I think it’s also worth noting there’s a parallel here with open source software and science. Instead of trying to count the number of quantitative scientific publications that explicitly say they use numpy, we’ll probably get a faster and more accurate answer by trying to count the ones that provide evidence that they don’t use numpy (of course, this is discipline-specific; we might make the same argument about assuming R was used in every paper by default for some fields). For the purposes of trying to credit these ubiquitous resources, at some point we should stop counting up from 0% and start counting down from 100%.

From the perspective of someone who just wants to count the prevalence of a certain type of content in datasets, the choice to count up from zero or count down from 100 probably just boils down to whether you think the point estimate is going to be below 50% or not.

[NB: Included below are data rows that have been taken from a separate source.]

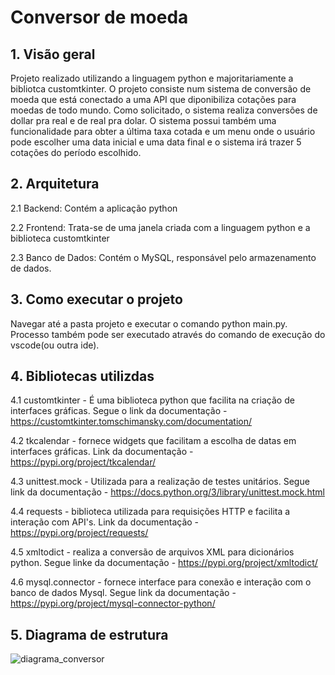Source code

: # Conversor de moeda

## 1. Visão geral
Projeto realizado utilizando a linguagem python e majoritariamente a bibliotca customtkinter. O projeto consiste num sistema de conversão de moeda que está conectado a uma API que diponibiliza cotações para moedas de todo mundo. Como solicitado, o sistema realiza conversões de dollar pra real e de real pra dolar. O sistema possui também uma funcionalidade para obter a última taxa cotada e um menu onde o usuário pode escolher uma data inicial e uma data final e o sistema irá trazer 5 cotações do período escolhido.

## 2. Arquitetura
2.1 Backend: Contém a aplicação python

2.2 Frontend: Trata-se de uma janela criada com a linguagem python e a biblioteca customtkinter

2.3 Banco de Dados: Contém o MySQL, responsável pelo armazenamento de dados.

## 3. Como executar o projeto

Navegar até a pasta projeto e executar o comando python main.py. Processo também pode ser executado através do comando de execução do vscode(ou outra ide).

## 4. Bibliotecas utilizdas

4.1 customtkinter - É uma biblioteca python que facilita na criação de interfaces gráficas. Segue o link da documentação - https://customtkinter.tomschimansky.com/documentation/

4.2 tkcalendar - fornece widgets que facilitam a escolha de datas em interfaces gráficas. Link da documentação - https://pypi.org/project/tkcalendar/

4.3 unittest.mock - Utilizada para a realização de testes unitários. Segue link da documentação - https://docs.python.org/3/library/unittest.mock.html

4.4 requests - biblioteca utilizada para requisições HTTP e facilita a interação com API's. Link da documentação - https://pypi.org/project/requests/

4.5 xmltodict  - realiza a conversão de arquivos XML para dicionários python. Segue linke da documentação - https://pypi.org/project/xmltodict/

4.6 mysql.connector - fornece interface para conexão e interação com o banco de dados Mysql. Segue link da documentação - https://pypi.org/project/mysql-connector-python/

## 5. Diagrama de estrutura

![diagrama_conversor](https://github.com/user-attachments/assets/6005f7f7-b1a7-47a6-933e-4ee1700060b2)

Where this argument starts to get interesting is if we think about writing out a full list of “probably widely used” or “obvious no-brainer dataset choices” that we should include on the short-list of datasets that are “most likely in everything, unless otherwise stated”. From the perspective of accurate counting, this would mainly involve making a guess about which datasets appear in most training super sets.

This exercise might be an interesting way to provoke a societal discussion about which datasets should be on a such a short-list. Creating that short-list (at scale) can be a powerful exercise in collective intelligence. What are the datasets for which we want to assume “that’s probably in all the models”. Wikipedia and StackExchange may seem like obvious choices, but what else falls into this category?

Again, it’s important to note that in some cases, researchers do explicitly filter out Wikipedia content — because it’s so central to popular evaluation datasets. Wikipedia editors still deserve credit for this (and arguably, deserve more credit, the topic of a future post or paper).